Do not give up too soon!
Originally Posted by wellboss
..............Was it common that deaths were not recorded back then? .................I have searched all variants of their names that I can think of but unfortunately still no records coming up.
Any Ideas or reasons that may explain this?
Have you done a newspaper search? Done a wider GRO search (died in a hospital in Galway, for e.g.) Looked at Findagrave? Looked at local cemeteries? Checked if there is a local history /Facebook group to ask? That couple was too old to be on a visit to a son/daughter in England so it’s likely they died in Ireland.
If, after extensive searching you would have to resign yourself to non-registry. From 1864 when registration was introduced it was acknowledged that there was significant under-recording of all BMD events. The Registrar General for Ireland repeatedly drew attention to this in his annual reports.
In his first Annual Report relating to 1864 he stated:
“I consider that many Births, Deaths, and Marriages have not been registered... notwithstanding the exertions made to induce a general compliance with the law throughout the country, numerous cases of neglect to register births and deaths have been reported to me by the District Registrars”
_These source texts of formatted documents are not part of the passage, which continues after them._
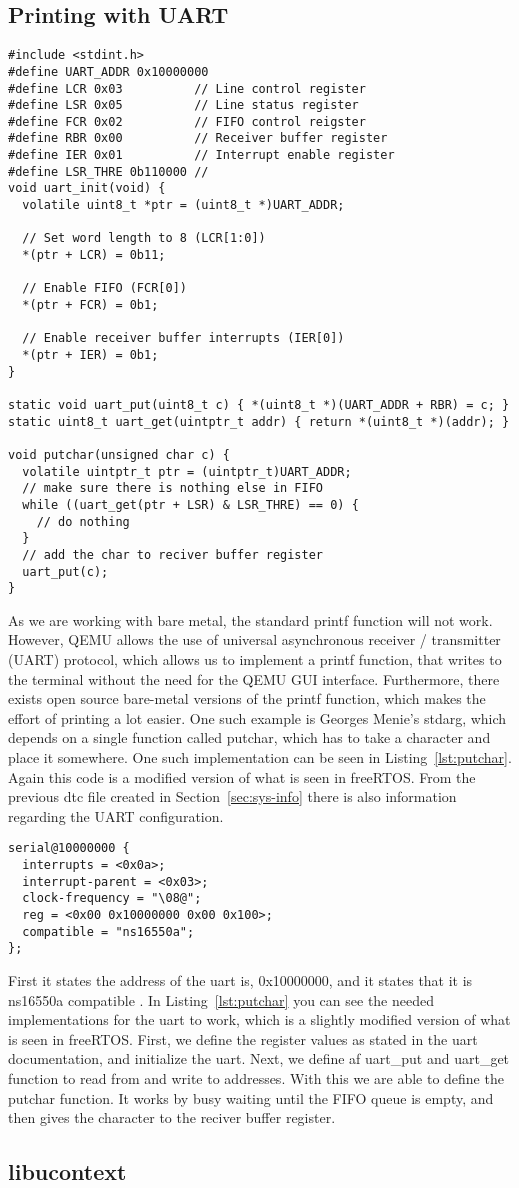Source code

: \subsection{Printing with UART}
\begin{lstlisting}[float=*, label=lst:putchar, caption=Implementation of putchar of stdarg lib]
#include <stdint.h>
#define UART_ADDR 0x10000000
#define LCR 0x03          // Line control register
#define LSR 0x05          // Line status register
#define FCR 0x02          // FIFO control reigster
#define RBR 0x00          // Receiver buffer register
#define IER 0x01          // Interrupt enable register
#define LSR_THRE 0b110000 //
void uart_init(void) {
  volatile uint8_t *ptr = (uint8_t *)UART_ADDR;

  // Set word length to 8 (LCR[1:0])
  *(ptr + LCR) = 0b11;

  // Enable FIFO (FCR[0])
  *(ptr + FCR) = 0b1;

  // Enable receiver buffer interrupts (IER[0])
  *(ptr + IER) = 0b1;
}

static void uart_put(uint8_t c) { *(uint8_t *)(UART_ADDR + RBR) = c; }
static uint8_t uart_get(uintptr_t addr) { return *(uint8_t *)(addr); }

void putchar(unsigned char c) {
  volatile uintptr_t ptr = (uintptr_t)UART_ADDR;
  // make sure there is nothing else in FIFO
  while ((uart_get(ptr + LSR) & LSR_THRE) == 0) {
    // do nothing
  }
  // add the char to reciver buffer register
  uart_put(c);
}
\end{lstlisting}
As we are working with bare metal, the standard printf function will not work. However, QEMU
allows the use of universal asynchronous receiver / transmitter (UART) protocol, which allows
us to implement a printf function, that writes to the terminal without the need for the QEMU
GUI interface. Furthermore, there exists open source bare-metal versions of the printf function,
which makes the effort of printing a lot easier. One such example is Georges Menie's stdarg,
which depends on a single function called putchar, which has to take a character and place it
somewhere. One such implementation can be seen in Listing~\ref{lst:putchar}. Again this code is
a modified version of what is seen in freeRTOS. From the previous dtc file created
in Section~\ref{sec:sys-info} there is also information regarding the UART configuration.
\begin{lstlisting}
serial@10000000 {
  interrupts = <0x0a>;
  interrupt-parent = <0x03>;
  clock-frequency = "\08@";
  reg = <0x00 0x10000000 0x00 0x100>;
  compatible = "ns16550a";
};
\end{lstlisting}
First it states the address of the uart is, 0x10000000, and it states that it is ns16550a compatible \cite{uart}. In Listing~\ref{lst:putchar} you can see the needed implementations for the
uart to work, which is a slightly modified version of what is seen in freeRTOS. First,
we define the register values as stated in the uart documentation, and initialize the uart.
Next, we define af uart\_put and uart\_get function to read from and write to addresses. With this we are able to define the putchar function. It works by busy waiting until the FIFO queue is
empty, and then gives the character to the reciver buffer register.

\subsection{libucontext}

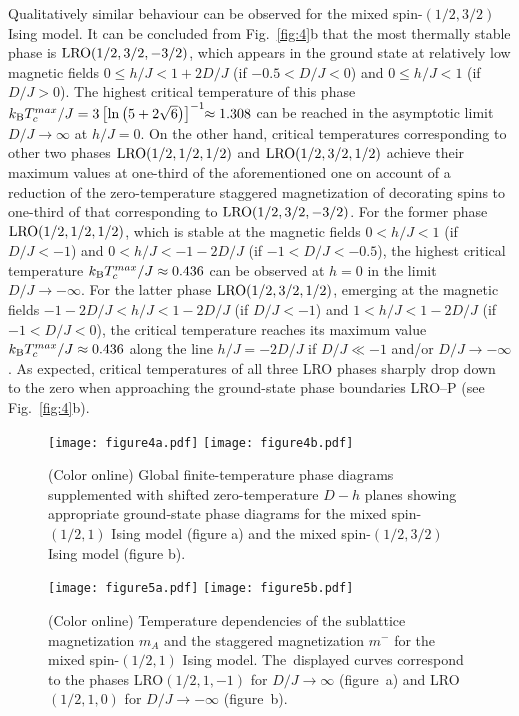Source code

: \documentclass[final,5p,times,sort&compress]{elsarticle}
\begin{document}
Qualitatively similar behaviour can be observed for the \linebreak mixed spin-$(1/2,3/2)$ Ising model. It can be concluded from Fig.~\ref{fig:4}b that the most thermally stable phase is \linebreak ${\rm LRO}(1/2, 3/2,-3/2)$, which appears in the ground state at relatively low magnetic fields $0 \leq h/J < 1 + 2D/J$ (if $-0.5<D/J<0$) and $0\leq h/J < 1$ (if $D/J>0$). The highest critical temperature of this phase $k_{\rm B}T_c^{max}/J = 3\left[\ln\left(5+2\sqrt{6}\right)\right]^{-1}\!\!\approx 1.308$ can be reached in the asymptotic limit $D/J\to\infty$ at $h/J=0$. On the other hand, critical temperatures corresponding to other two phases ${\rm LRO}(1/2,1/2,1/2)$ and ${\rm LRO}(1/2,3/2,1/2)$ achieve their maximum values at one-third of the aforementioned one on account of a reduction of the zero-temperature staggered magnetization of decorating spins to one-third of that corresponding to ${\rm LRO}(1/2, 3/2,-3/2)$. For the former phase ${\rm LRO}(1/2,1/2,1/2)$, which is stable at the magnetic fields $0 < h/J < 1$ (if $D/J<-1$) and $0 < h/J < -1 - 2D/J$ (if $-1<D/J<-0.5$), the highest critical temperature $k_{\rm B}T_c^{max}/J \approx 0.436$ can be observed at $h=0$ in the limit $D/J\to-\infty$. For the latter phase ${\rm LRO}(1/2,3/2,1/2)$, emerging at the magnetic fields $-1-2D/J < h/J < 1-2D/J$ (if $D/J<-1$) and $1 < h/J < 1 - 2D/J$ (if $-1<D/J<0$), the critical temperature reaches its maximum value $k_{\rm B}T_c^{max}/J \approx 0.436$ along the line $h/J=-2D/J$ if $D/J\ll-1$ and/or $D/J\to-\infty$. As expected, critical temperatures of all three LRO phases sharply drop down to the zero when approaching the ground-state phase boundaries LRO--P (see Fig.~\ref{fig:4}b).
\begin{figure*}[t!]
\vspace{-1.0cm}
\centering
  \texttt{[image: figure4a.pdf]}
  \hspace{-0.25cm}
  \texttt{[image: figure4b.pdf]}
\vspace{-0.5cm}
\caption{(Color online) Global finite-temperature phase diagrams supplemented with shifted zero-temperature $D-h$ planes showing appropriate ground-state phase diagrams for the mixed spin-$(1/2,1)$ Ising model  (figure a) and the mixed spin-$(1/2,3/2)$ Ising model (figure b).
}
\label{fig:4}
\vspace{8mm}
\centering
  \texttt{[image: figure5a.pdf]}
    \hspace{-0.25cm}
  \texttt{[image: figure5b.pdf]}
\vspace{-0.25cm}
\caption{(Color online) Temperature dependencies of the sublattice magnetization $m_A$ and the staggered magnetization $m^{-}$ for the mixed spin-$(1/2,1)$ Ising model. The~displayed curves correspond to the phases LRO$(1/2,1,-1)$ for $D/J\to\infty$ (figure~a) and LRO$(1/2,1,0)$ for $D/J\to-\infty$ (figure~b).
}
\label{fig:5}
\end{figure*}
\end{document}
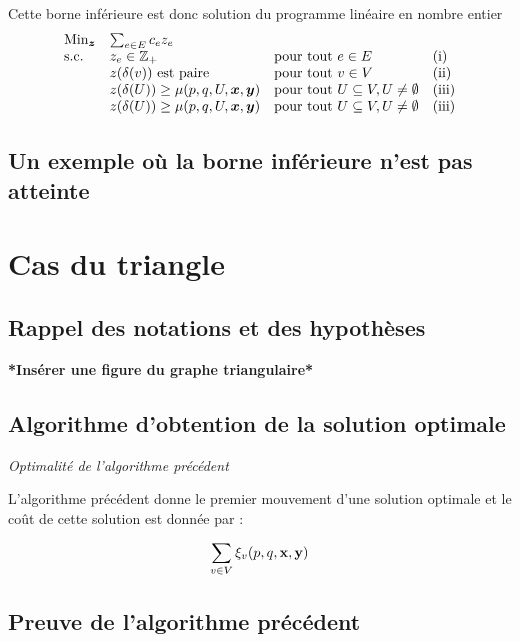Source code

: \documentclass[twoside,11pt,openany,a4paper]{rapport}
\begin{document}
Cette borne inférieure est donc solution du programme linéaire en nombre entier
\[
\begin{array}{llll}
  \text{Min}_{\boldsymbol{z}} &\sum_{e \in E} c_ez_e & & \\
  \text{s.c.}       &z_e \in \mathbb{Z}_+ &\text{pour tout } e \in E &\text{(i)} \\
                    &z(\delta(v)) \text{ est paire} &\text{pour tout } v \in V &\text{(ii)} \\
                    &z(\delta(U)) \ge \mu(p,q,U,\boldsymbol{x},\boldsymbol{y}) &\text{pour tout } U \subseteq V, U \ne \emptyset &\text{(iii)} \\
                    &z(\delta(U)) \ge \mu(p,q,U,\boldsymbol{x},\boldsymbol{y}) &\text{pour tout } U \subseteq V, U \ne \emptyset &\text{(iii)}
\end{array}
\]

\section{Un exemple où la borne inférieure n'est pas atteinte}

\chapter{Cas du triangle}
\label{Cas du Triangle}

\section{Rappel des notations et des hypothèses}

\textbf{*Insérer une figure du graphe triangulaire*}


\section{Algorithme d'obtention de la solution optimale}

\begin{thm}
\emph{Optimalité de l'algorithme précédent}

L'algorithme précédent donne le premier mouvement d'une solution optimale et le coût de cette solution est donnée par :

$$\sum_{v \in V}\xi_v(p,q,\bf{x},\bf{y})$$
\end{thm}

\section{Preuve de l'algorithme précédent}
\end{document}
Years later, in the sixteenth Annual Report (for 1879) a new Registrar, commenting on the rise in deaths recorded in that year, stated:
“The excess in the death-rate [in 1879] is not altogether owing to the increased mortality which it implies, much of it being due to the improvement in registration effected through the Burial Returns obtained under the Public Health (Ireland) Acts, 1878-9, the provisions of which, authorizing these Returns, were put into operation in the course of the year...”
Mainly due to the tightening up of the regulations surrounding an improved social welfare system in the 1930’s forced compliance with births and marriages, but registration of deaths has always been a problem – I recall one study of mortality tables highlighting the non-reporting of deaths was particularly high as late as the 1990’s – over 10% in some counties, and the West was worst.
The main work on the subject is Dean, G. and C . Mulvihill , 1972. "The registration of births and deaths in Ireland", Journal of the Irish Medical Association,
Vol. 65, No. 5, 101-105.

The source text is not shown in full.